At Mount Selwyn High School the students write down their secrets and post them into a locked locker – locker 62. When new girl Maya is accidentally allocated locker 62, suddenly she has access to everyone’s deepest darkest secrets.
If knowledge is power, Maya is now the most powerful girl in school.
The question is, should she use her powers for good or evil?
Lil Chase’s writing secrets
Fiction is all about secrets: What they are. Who has them. When those secrets are revealed, and to whom. Never more so than my latest book – Secrets, Lies & Locker 62.
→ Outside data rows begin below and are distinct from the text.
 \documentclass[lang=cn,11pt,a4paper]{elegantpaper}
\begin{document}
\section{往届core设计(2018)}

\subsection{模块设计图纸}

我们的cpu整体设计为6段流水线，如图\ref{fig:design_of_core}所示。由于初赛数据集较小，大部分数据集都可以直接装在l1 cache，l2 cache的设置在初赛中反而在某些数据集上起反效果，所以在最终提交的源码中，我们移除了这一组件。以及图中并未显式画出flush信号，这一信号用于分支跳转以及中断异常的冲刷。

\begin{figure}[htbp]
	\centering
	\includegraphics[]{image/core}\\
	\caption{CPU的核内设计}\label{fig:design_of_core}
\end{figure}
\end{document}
But there are secrets to writing fiction too. All writers know (or should know) about show, don’t tell, having likeable-yet-flawed protagonists, the inciting incident etc etc. These are the foundations of good writing and I firmly believe in them. But this blog post is a little different. These are the writing devices I keep to myself. The benchmark I hold myself to. My personal writing secrets:
- Short chapters
I’ve been told by readers that my books are very fast paced, and they get through my books very quickly. I put this down to the short chapters, always ending on a cliffhanger. My first book, Boys For Beginners is 278 pages and 30 chapters long. Secrets, Lies and Locker 62 is 291 pages and 39 chapters long. You do the maths. 🙂
- Present tense
I was fifty pages into writing my third book and was finding it hard going. For some reason I had chosen to write in the past tense, and it turned out that was the problem. When I rewrote it in the present tense it got a lot easier. There is something distancing, something to do with the narrator knowing more that the reader that I don’t like about the past tense. With the present you are right with the protagonist as it happens… with the feeling that anything could happen.
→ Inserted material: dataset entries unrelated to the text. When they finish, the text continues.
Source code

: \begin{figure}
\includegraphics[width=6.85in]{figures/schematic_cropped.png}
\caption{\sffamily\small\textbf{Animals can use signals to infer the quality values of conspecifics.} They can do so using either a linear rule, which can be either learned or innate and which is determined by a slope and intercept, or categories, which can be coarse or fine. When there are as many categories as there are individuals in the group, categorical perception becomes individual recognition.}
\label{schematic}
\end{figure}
Also, I hate writing, ‘Now I was…’ It sounds odd to me.
- If I wouldn’t say it out loud, I won’t write it down
I don’t think I have never said the words, ‘exclaimed,’ ‘retorted,’ ‘gingerly,’ or ‘felt tears pooling in my eyes,’ out loud. These phrases are only ever used in books, and they sound very authorial and self-conscious to me. (The exception to this rule is obviously historical fiction and fantasy, where the language can sound more lofty and yet still feel authentic).
- No journeys. No arrivals. No waking up.
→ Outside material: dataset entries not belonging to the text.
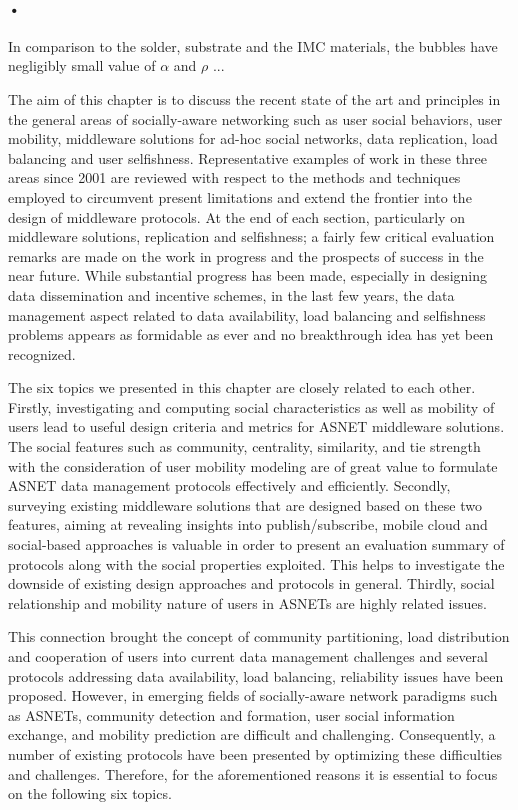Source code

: \paragraph*{•}
In comparison to the solder, substrate and the IMC materials, the bubbles have negligibly small value of $\alpha$ and $\rho$ ...

The aim of this chapter is to discuss the recent state of the art and principles in the general areas of socially-aware networking such as user social behaviors, user mobility, middleware solutions for ad-hoc social networks, data replication, load balancing and user selfishness. Representative examples of work in these three areas since 2001 are reviewed with respect to the methods and techniques employed to circumvent present limitations and extend the frontier into the design of middleware protocols. At the end of each section, particularly on middleware solutions, replication and selfishness; a fairly few critical evaluation remarks are made on the work in progress and the prospects of success in the near future. While substantial progress has been made, especially in designing data dissemination and incentive schemes, in the last few years, the data management aspect related to data availability, load balancing and selfishness problems appears as formidable as ever and no breakthrough idea has yet been recognized.

The six topics we presented in this chapter are closely related to each other. Firstly, investigating and computing social characteristics as well as mobility of users lead to useful design criteria and metrics for ASNET middleware solutions. The social features such as community, centrality, similarity, and tie strength with the consideration of user mobility modeling are of great value to formulate ASNET data management protocols effectively and efficiently. Secondly, surveying existing middleware solutions that are designed based on these two features, aiming at revealing insights into publish/subscribe, mobile cloud and social-based approaches is valuable in order to present an evaluation summary of protocols along with the social properties exploited. This helps to investigate the downside of existing design approaches and protocols in general.  Thirdly, social relationship and mobility nature of users in ASNETs are highly related issues.

This connection brought the concept of community partitioning, load distribution and cooperation of users into current data management challenges and several protocols addressing data availability, load balancing, reliability issues have been proposed.  However, in emerging fields of socially-aware network paradigms such as ASNETs, community detection and formation, user social information exchange, and mobility prediction are difficult and challenging. Consequently, a number of existing protocols have been presented by optimizing these difficulties and challenges. Therefore, for the aforementioned reasons it is essential to focus on the following six topics.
Filmmakers have a derogatory term for journeys: shoe leather. Show the character arriving and the reader will take the journey as read. But then, do we even need the arrival? Show the character in the middle of the scene and the reader will take the arrival as read. Likewise, never start the scene with a character waking up: show them awake and we’ll assume they woke up at some point.
- A chapter is about something significant, then throw in a curveball.
This is how I structure scenes to make my books pacey. For example: chapter 25 of Locker 62 shows the first time Maya gets to hang out with the cool girl – Karmella – looking at secrets. Karmella phones a boy and asks him out for Maya, which is what Maya has wanted throughout the story. While Karmella is talking to him, Maya comes across a secret that her mother wrote – a secret about Maya’s biological father, and it knocks Maya for six. Too much going on is always better than too little, in my opinion.
Do you have any writing secrets you’re willing to share with the Limebirds?
Biography
Lil Chase is the author of two books; BOYS FOR BEGINNERS and SECRETS, LIES & LOCKER 62, both published by Quercus. She also works as a fiction editor for both children’s and adult books. Apart from a brief stint as a barmaid in the Disneyland Hotel Paris, Lil has lived in London her whole life.